He was born on April 9, 1688, ‘s Hertogenbosch, Netherland and died on August 1, 1751, in London. Probably the best known English silversmith. His parents, Huguenots who probably left France for religious reasons in the early 1680s, by 1691 had settled in Westminster.
After serving as an apprentice to a London goldsmith, Pierre Platel, de Lamerie registered his mark and established his own shop in 1712. Early in his career he made simple vessels, such as tankards and teapots, in an unornamented Queen Anne style and more pretentious works, such as a large wine cistern (cooler for wine bottles) for the first earl Gower (1719; Minneapolis [Minn.] Institute of Arts), in an ornamented style associated with the work of French Huguenot craftsmen.
In the 1730s de Lamerie was producing works, particularly covered cups, in his version of the Rococo style.
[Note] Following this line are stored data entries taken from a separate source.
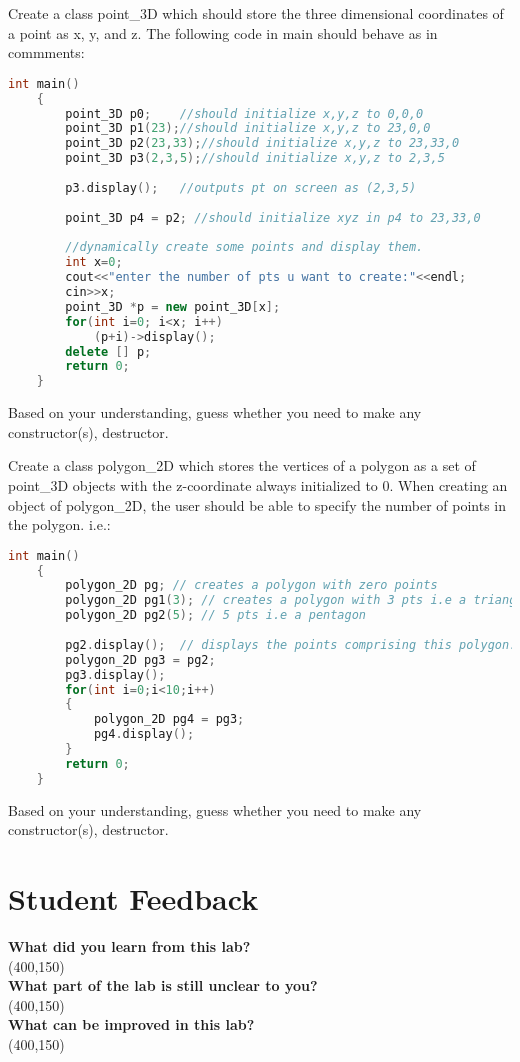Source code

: \documentclass[11pt,fleqn]{book} %
\begin{document}
\begin{problem} Create a class point\_3D which should store the three dimensional coordinates of a point as x, y, and z. The following code in main should behave as in commments:
	\begin{lstlisting}[language=C++, caption = Create class point\_3D]
	int main()
	{
		point_3D p0;	//should initialize x,y,z to 0,0,0
		point_3D p1(23);//should initialize x,y,z to 23,0,0
		point_3D p2(23,33);//should initialize x,y,z to 23,33,0
		point_3D p3(2,3,5);//should initialize x,y,z to 2,3,5
		
		p3.display();	//outputs pt on screen as (2,3,5)
		
		point_3D p4 = p2; //should initialize xyz in p4 to 23,33,0
		
		//dynamically create some points and display them.
		int x=0;
		cout<<"enter the number of pts u want to create:"<<endl;
		cin>>x;
		point_3D *p = new point_3D[x];
		for(int i=0; i<x; i++)
			(p+i)->display();
		delete [] p;		
		return 0;
	}
	\end{lstlisting}
	
\noindent Based on your understanding, guess whether you need to make any constructor(s), destructor.\\
\end{problem}
\begin{problem} Create a class polygon\_2D which stores the vertices of a polygon as a set of point\_3D objects with the z-coordinate always initialized to 0. When creating an object of polygon\_2D, the user should be able to specify the number of points in the polygon. i.e.:
	\begin{lstlisting}[language=C++, caption = Create class polygon\_2D]
	int main() 
	{
		polygon_2D pg; // creates a polygon with zero points
		polygon_2D pg1(3); // creates a polygon with 3 pts i.e a triangle
		polygon_2D pg2(5); // 5 pts i.e a pentagon
		
		pg2.display(); 	// displays the points comprising this polygon. 
		polygon_2D pg3 = pg2;
		pg3.display();
		for(int i=0;i<10;i++)
		{
			polygon_2D pg4 = pg3;
			pg4.display();
		}		
		return 0;
	}
	\end{lstlisting}	
	Based on your understanding, guess whether you need to make any constructor(s), destructor.\\
\end{problem}

\section{Student Feedback}
\textbf{What did you learn from this lab?}\\ 
\framebox(400,150){}\\
\textbf{What part of the lab is still unclear to you?}\\
\framebox(400,150){}\\
\textbf{What can be improved in this lab?}\\ 
\framebox(400,150){}\\
\end{document}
A notable example of 1737 is a cup, the handles of which are in the form of realistic snakes (owned by the Fishmoners’ Company, London). A further example of his rich Rococo decoration is a ewer (1741; Goldsmith’s Company, London) with a handle in the form of the figure of a triton.
Unlike the silversmiths on the Continent, de Lamerie made many uncommissioned works that were intended to be stocked for later sale.